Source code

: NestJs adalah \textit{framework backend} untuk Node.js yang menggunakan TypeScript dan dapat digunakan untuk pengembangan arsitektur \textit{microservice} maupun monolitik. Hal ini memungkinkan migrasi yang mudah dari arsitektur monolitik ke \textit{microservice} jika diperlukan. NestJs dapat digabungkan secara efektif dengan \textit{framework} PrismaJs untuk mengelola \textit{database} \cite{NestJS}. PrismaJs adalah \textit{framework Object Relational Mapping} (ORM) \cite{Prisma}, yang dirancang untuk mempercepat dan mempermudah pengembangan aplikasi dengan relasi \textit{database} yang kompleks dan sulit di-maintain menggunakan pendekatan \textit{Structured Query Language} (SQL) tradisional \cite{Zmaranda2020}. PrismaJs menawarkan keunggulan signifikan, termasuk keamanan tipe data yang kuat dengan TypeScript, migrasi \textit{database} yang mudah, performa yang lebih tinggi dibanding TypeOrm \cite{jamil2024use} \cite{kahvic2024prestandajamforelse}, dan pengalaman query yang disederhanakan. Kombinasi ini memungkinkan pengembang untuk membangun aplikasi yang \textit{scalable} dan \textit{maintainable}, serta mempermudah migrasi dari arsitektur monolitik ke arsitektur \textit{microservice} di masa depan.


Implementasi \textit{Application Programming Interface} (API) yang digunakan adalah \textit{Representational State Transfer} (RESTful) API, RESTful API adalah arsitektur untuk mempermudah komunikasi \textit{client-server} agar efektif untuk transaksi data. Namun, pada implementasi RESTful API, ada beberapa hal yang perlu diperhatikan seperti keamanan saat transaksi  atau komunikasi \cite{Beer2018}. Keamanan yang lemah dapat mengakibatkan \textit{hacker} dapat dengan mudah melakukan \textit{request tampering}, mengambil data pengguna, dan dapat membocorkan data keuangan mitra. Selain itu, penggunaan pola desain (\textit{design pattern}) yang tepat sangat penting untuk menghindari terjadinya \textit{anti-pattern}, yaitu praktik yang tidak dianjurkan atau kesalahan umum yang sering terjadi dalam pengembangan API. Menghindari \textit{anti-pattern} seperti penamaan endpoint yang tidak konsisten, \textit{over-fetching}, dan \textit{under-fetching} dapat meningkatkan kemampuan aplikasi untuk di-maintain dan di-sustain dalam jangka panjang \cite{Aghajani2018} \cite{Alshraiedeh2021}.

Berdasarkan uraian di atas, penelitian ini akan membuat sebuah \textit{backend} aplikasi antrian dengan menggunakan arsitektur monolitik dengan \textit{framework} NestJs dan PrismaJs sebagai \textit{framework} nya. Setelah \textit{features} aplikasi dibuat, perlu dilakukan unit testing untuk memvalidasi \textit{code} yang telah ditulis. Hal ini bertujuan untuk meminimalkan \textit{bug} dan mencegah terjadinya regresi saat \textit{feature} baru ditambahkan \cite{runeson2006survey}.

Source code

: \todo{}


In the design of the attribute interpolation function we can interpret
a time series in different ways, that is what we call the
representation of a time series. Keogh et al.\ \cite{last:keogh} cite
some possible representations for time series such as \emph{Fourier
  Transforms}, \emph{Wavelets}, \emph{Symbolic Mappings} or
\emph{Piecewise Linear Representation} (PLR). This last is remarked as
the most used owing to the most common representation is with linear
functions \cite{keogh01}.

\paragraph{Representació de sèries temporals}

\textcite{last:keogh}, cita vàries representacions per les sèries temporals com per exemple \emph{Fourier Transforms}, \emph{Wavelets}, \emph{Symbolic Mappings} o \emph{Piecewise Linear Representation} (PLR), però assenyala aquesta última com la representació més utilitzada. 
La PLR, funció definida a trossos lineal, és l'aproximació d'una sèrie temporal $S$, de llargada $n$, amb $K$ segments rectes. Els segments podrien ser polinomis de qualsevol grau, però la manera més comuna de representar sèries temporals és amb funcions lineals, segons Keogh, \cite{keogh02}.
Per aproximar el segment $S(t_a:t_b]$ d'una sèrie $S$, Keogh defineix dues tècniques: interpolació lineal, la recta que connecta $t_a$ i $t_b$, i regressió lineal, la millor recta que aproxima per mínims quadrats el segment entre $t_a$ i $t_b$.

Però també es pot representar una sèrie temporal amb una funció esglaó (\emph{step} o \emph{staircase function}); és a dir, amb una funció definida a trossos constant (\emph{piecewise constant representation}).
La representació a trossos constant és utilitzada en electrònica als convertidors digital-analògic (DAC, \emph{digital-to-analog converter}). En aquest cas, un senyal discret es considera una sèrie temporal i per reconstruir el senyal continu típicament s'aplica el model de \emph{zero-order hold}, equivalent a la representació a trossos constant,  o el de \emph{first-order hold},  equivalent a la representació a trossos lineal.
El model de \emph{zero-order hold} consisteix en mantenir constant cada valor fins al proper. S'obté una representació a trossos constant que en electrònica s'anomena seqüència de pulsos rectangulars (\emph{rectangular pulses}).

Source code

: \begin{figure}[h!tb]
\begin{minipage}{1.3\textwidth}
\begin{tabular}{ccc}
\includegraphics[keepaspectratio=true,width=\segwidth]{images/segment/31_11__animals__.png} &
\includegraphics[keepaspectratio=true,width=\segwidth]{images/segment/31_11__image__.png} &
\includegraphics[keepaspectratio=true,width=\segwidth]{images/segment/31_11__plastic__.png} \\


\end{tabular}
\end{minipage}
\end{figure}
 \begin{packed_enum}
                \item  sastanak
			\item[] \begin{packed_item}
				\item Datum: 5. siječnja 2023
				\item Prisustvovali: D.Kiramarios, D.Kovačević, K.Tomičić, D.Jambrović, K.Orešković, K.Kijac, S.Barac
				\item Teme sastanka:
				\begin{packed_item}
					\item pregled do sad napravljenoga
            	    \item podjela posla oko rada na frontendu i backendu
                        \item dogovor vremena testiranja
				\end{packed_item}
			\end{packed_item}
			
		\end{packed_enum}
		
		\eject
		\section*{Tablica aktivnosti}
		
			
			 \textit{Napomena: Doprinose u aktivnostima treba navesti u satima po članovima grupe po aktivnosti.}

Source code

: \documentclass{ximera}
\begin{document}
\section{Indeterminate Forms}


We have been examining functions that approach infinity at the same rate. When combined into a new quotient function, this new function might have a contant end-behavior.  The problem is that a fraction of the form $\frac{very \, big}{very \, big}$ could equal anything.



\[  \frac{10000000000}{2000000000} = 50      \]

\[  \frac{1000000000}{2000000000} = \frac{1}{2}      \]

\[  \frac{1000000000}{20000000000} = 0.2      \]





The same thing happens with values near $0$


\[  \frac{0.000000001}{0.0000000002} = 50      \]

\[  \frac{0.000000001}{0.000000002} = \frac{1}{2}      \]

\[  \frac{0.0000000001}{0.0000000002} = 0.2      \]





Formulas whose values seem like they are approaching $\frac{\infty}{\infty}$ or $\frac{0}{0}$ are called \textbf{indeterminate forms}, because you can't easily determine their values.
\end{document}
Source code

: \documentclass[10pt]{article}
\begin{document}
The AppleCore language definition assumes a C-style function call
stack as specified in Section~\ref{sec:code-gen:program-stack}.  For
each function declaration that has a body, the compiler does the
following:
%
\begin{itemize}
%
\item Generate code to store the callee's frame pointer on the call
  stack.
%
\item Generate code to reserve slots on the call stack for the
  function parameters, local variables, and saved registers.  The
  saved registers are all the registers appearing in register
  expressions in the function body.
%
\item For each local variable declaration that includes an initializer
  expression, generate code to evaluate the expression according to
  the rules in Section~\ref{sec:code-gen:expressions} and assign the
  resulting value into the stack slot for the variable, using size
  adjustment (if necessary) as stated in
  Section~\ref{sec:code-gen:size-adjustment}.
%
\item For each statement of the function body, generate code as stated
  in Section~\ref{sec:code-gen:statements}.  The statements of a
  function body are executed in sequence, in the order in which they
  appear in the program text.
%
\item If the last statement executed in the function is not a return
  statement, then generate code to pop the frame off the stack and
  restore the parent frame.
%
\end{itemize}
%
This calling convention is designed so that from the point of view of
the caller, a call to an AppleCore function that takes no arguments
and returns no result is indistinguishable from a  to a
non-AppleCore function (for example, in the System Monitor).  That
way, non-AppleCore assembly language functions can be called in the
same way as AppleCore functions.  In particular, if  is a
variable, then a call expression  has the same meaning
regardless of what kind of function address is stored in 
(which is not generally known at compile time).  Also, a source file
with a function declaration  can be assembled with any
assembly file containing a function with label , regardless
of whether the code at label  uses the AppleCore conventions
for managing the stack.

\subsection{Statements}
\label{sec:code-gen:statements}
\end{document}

* * *

* _The problem_
Where does the word "body" show up in the material? Copy out each line that has it.

* _Response to this exercise_
each function declaration that has a body, the compiler does the
  expressions in the function body.
\item For each statement of the function body, generate code as stated
  function body are executed in sequence, in the order in which they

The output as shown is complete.